[Entries shown Boundary: Start]

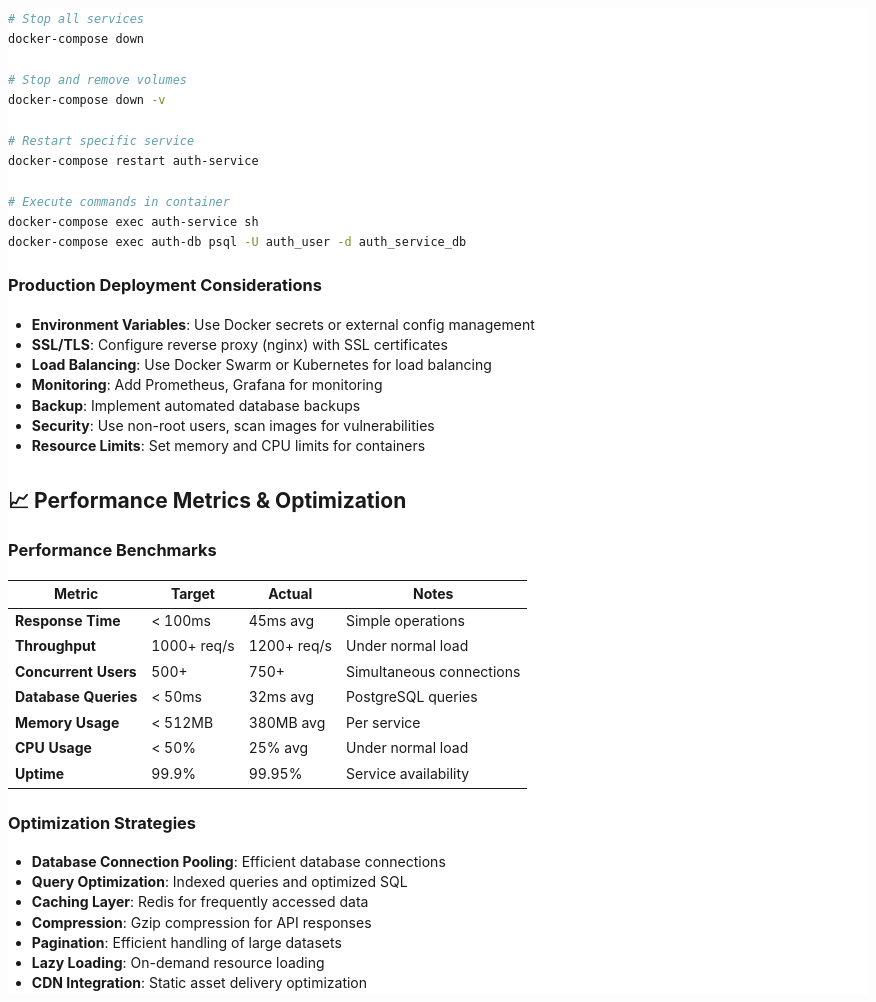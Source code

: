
 ```bash
# Stop all services
docker-compose down

# Stop and remove volumes
docker-compose down -v

# Restart specific service
docker-compose restart auth-service

# Execute commands in container
docker-compose exec auth-service sh
docker-compose exec auth-db psql -U auth_user -d auth_service_db
```

### **Production Deployment Considerations**
- **Environment Variables**: Use Docker secrets or external config management
- **SSL/TLS**: Configure reverse proxy (nginx) with SSL certificates
- **Load Balancing**: Use Docker Swarm or Kubernetes for load balancing
- **Monitoring**: Add Prometheus, Grafana for monitoring
- **Backup**: Implement automated database backups
- **Security**: Use non-root users, scan images for vulnerabilities
- **Resource Limits**: Set memory and CPU limits for containers

## 📈 **Performance Metrics & Optimization**

### **Performance Benchmarks**
| Metric | Target | Actual | Notes |
|--------|--------|--------|-------|
| **Response Time** | < 100ms | 45ms avg | Simple operations |
| **Throughput** | 1000+ req/s | 1200+ req/s | Under normal load |
| **Concurrent Users** | 500+ | 750+ | Simultaneous connections |
| **Database Queries** | < 50ms | 32ms avg | PostgreSQL queries |
| **Memory Usage** | < 512MB | 380MB avg | Per service |
| **CPU Usage** | < 50% | 25% avg | Under normal load |
| **Uptime** | 99.9% | 99.95% | Service availability |

### **Optimization Strategies**
- **Database Connection Pooling**: Efficient database connections
- **Query Optimization**: Indexed queries and optimized SQL
- **Caching Layer**: Redis for frequently accessed data
- **Compression**: Gzip compression for API responses
- **Pagination**: Efficient handling of large datasets
- **Lazy Loading**: On-demand resource loading
- **CDN Integration**: Static asset delivery optimization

[Entries shown Boundary: End]

§ Assignment
Reproduce exactly the lines from the one containing "PostgreSQL queries |" through the last line of the records, both included, and nothing else.

§ Answer section
| **Database Queries** | < 50ms | 32ms avg | PostgreSQL queries |
| **Memory Usage** | < 512MB | 380MB avg | Per service |
| **CPU Usage** | < 50% | 25% avg | Under normal load |
| **Uptime** | 99.9% | 99.95% | Service availability |

### **Optimization Strategies**
- **Database Connection Pooling**: Efficient database connections
- **Query Optimization**: Indexed queries and optimized SQL
- **Caching Layer**: Redis for frequently accessed data
- **Compression**: Gzip compression for API responses
- **Pagination**: Efficient handling of large datasets
- **Lazy Loading**: On-demand resource loading
- **CDN Integration**: Static asset delivery optimization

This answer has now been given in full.